NEWARK, NJ - A 38-year-old Chinese national pleaded guilty Tuesday to conspiring to export military-grade night-vision technology from the United States to the Republic of China. U.S. Immigration and Customs Enforcement (ICE) conducted the investigation jointly with the Department of Defense, Defense Criminal Investigative Services, the New Jersey State Police and the Piscataway Township Police Department. Acting U.S. Attorney for the District of New Jersey Ralph J. Marra, Jr. announced the guilty plea.
Bing Xu, of Nanjing, China pleaded guilty before U.S. District Judge Renee Marie Bumb. Xu faces up to five years in prison and a $250,000 fine. Xu, a manager at Everbright Science and Technology, Ltd, a company located in Nanjing, admitted that he conspired with others at Everbright to purchase certain night-vision technology from a company in the United States, which required a license from the United States Department of State for export.

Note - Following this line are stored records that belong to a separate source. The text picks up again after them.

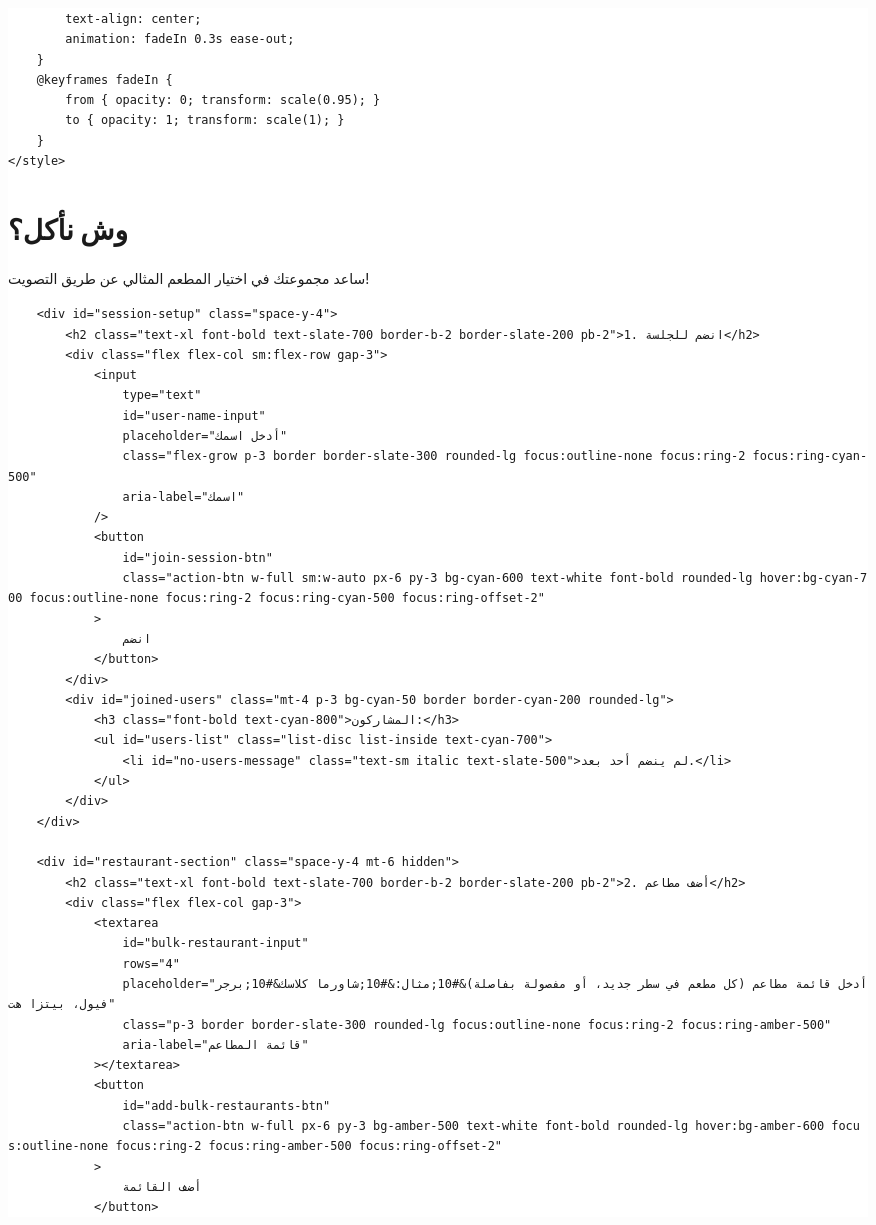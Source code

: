             text-align: center;
            animation: fadeIn 0.3s ease-out;
        }
        @keyframes fadeIn {
            from { opacity: 0; transform: scale(0.95); }
            to { opacity: 1; transform: scale(1); }
        }
    </style>
</head>
<body class="min-h-screen flex flex-col items-center justify-center py-6 px-4 sm:px-6 lg:px-8">
    <div class="max-w-md w-full bg-white/70 backdrop-blur-xl p-8 rounded-2xl shadow-2xl shadow-blue-200/50 space-y-6">
        <h1 class="text-4xl font-black text-slate-800 text-center">
            وش نأكل؟
        </h1>
        <p class="mt-2 text-center text-sm text-slate-600">
            ساعد مجموعتك في اختيار المطعم المثالي عن طريق التصويت!
        </p>

        <div id="session-setup" class="space-y-4">
            <h2 class="text-xl font-bold text-slate-700 border-b-2 border-slate-200 pb-2">1. انضم للجلسة</h2>
            <div class="flex flex-col sm:flex-row gap-3">
                <input
                    type="text"
                    id="user-name-input"
                    placeholder="أدخل اسمك"
                    class="flex-grow p-3 border border-slate-300 rounded-lg focus:outline-none focus:ring-2 focus:ring-cyan-500"
                    aria-label="اسمك"
                />
                <button
                    id="join-session-btn"
                    class="action-btn w-full sm:w-auto px-6 py-3 bg-cyan-600 text-white font-bold rounded-lg hover:bg-cyan-700 focus:outline-none focus:ring-2 focus:ring-cyan-500 focus:ring-offset-2"
                >
                    انضم
                </button>
            </div>
            <div id="joined-users" class="mt-4 p-3 bg-cyan-50 border border-cyan-200 rounded-lg">
                <h3 class="font-bold text-cyan-800">المشاركون:</h3>
                <ul id="users-list" class="list-disc list-inside text-cyan-700">
                    <li id="no-users-message" class="text-sm italic text-slate-500">لم ينضم أحد بعد.</li>
                </ul>
            </div>
        </div>

        <div id="restaurant-section" class="space-y-4 mt-6 hidden">
            <h2 class="text-xl font-bold text-slate-700 border-b-2 border-slate-200 pb-2">2. أضف مطاعم</h2>
            <div class="flex flex-col gap-3">
                <textarea
                    id="bulk-restaurant-input"
                    rows="4"
                    placeholder="أدخل قائمة مطاعم (كل مطعم في سطر جديد، أو مفصولة بفاصلة)&#10;مثال:&#10;شاورما كلاسك&#10;برجر فيول، بيتزا هت"
                    class="p-3 border border-slate-300 rounded-lg focus:outline-none focus:ring-2 focus:ring-amber-500"
                    aria-label="قائمة المطاعم"
                ></textarea>
                <button
                    id="add-bulk-restaurants-btn"
                    class="action-btn w-full px-6 py-3 bg-amber-500 text-white font-bold rounded-lg hover:bg-amber-600 focus:outline-none focus:ring-2 focus:ring-amber-500 focus:ring-offset-2"
                >
                    أضف القائمة
                </button>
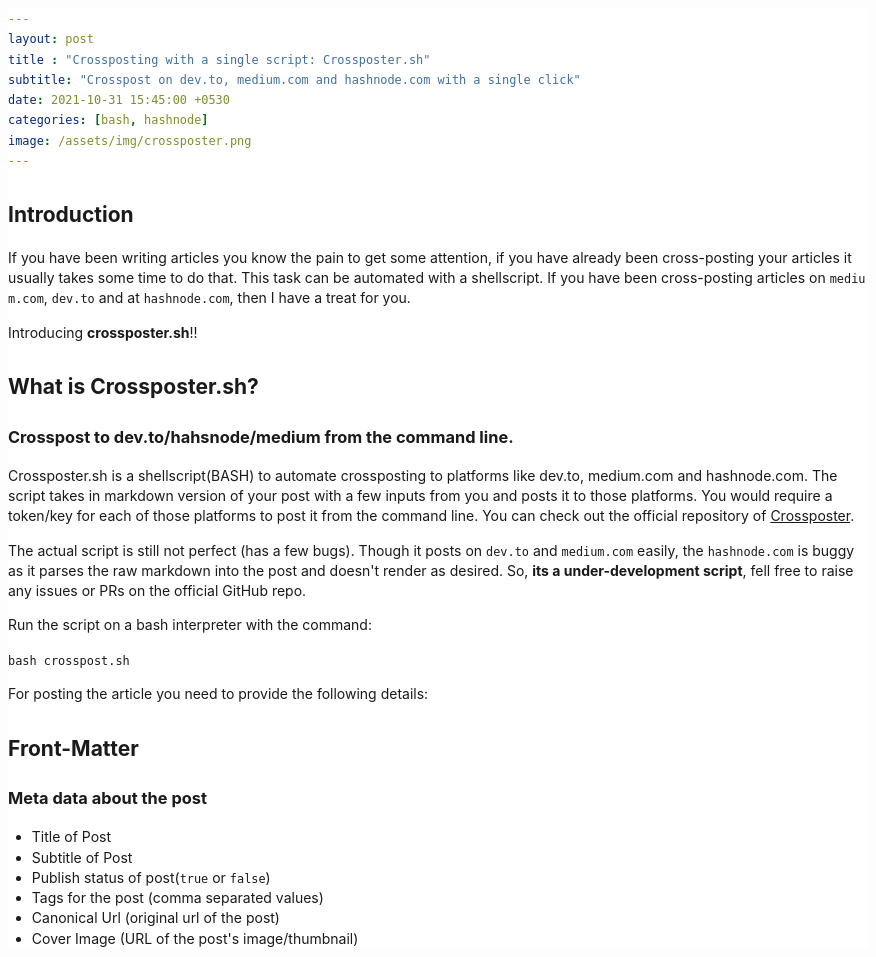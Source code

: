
 ```yaml
---
layout: post
title : "Crossposting with a single script: Crossposter.sh"
subtitle: "Crosspost on dev.to, medium.com and hashnode.com with a single click"
date: 2021-10-31 15:45:00 +0530
categories: [bash, hashnode]
image: /assets/img/crossposter.png
---
```


## Introduction

If you have been writing articles you know the pain to get some attention, if you have already been cross-posting your articles it usually takes some time to do that. This task can be automated with a shellscript. If you have been cross-posting articles on `medium.com`, `dev.to` and at `hashnode.com`, then I have a treat for you. 

Introducing **crossposter.sh**!!

## What is Crossposter.sh?

### Crosspost to dev.to/hahsnode/medium from the command line.

Crossposter.sh is a shellscript(BASH) to automate crossposting to platforms like dev.to, medium.com and hashnode.com. The script takes in markdown version of your post with a few inputs from you and posts it to those platforms. You would require a token/key for each of those platforms to post it from the command line. You can check out the official repository of [Crossposter](https://github.com/Mr-Destructive/crossposter).

The actual script is still not perfect (has a few bugs). Though it posts on `dev.to` and `medium.com` easily, the `hashnode.com` is buggy as it parses the raw markdown into the post and doesn't render as desired. So, **its a under-development script**, fell free to raise any issues or PRs on the official GitHub repo.   

Run the script on a bash interpreter with the command:

`bash crosspost.sh`

For posting the article you need to provide the following details:

## Front-Matter

### Meta data about the post

- Title of Post
- Subtitle of Post
- Publish status of post(`true` or `false`)
- Tags for the post (comma separated values)
- Canonical Url (original url of the post)
- Cover Image (URL of the post's image/thumbnail)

"ICE intends to aggressively investigate any allegation concerning the export of technology that violates United States law," said ICE acting Special Agent-in-Charge, William J. Hayes." "Violating our country's export laws is a serious crime that carries severe penalties."
Xu admitted that he and others at Everbright first attempted to obtain the necessary export license for the night-vision equipment. When the license application was denied by the Department of State, Xu agreed with others at Everbright to take steps to export the night-vision optical equipment illegally. Xu stated that he knew his conduct was illegal and that he was aware that a license was required to export the technology. The United States maintains an arms embargo with China, and State Department policy is to deny permission for the export of defense articles such as the night-vision technology that Xu sought to order. Xu has been in custody since his arrest in October 2007. His sentencing is scheduled for June 8, 2009.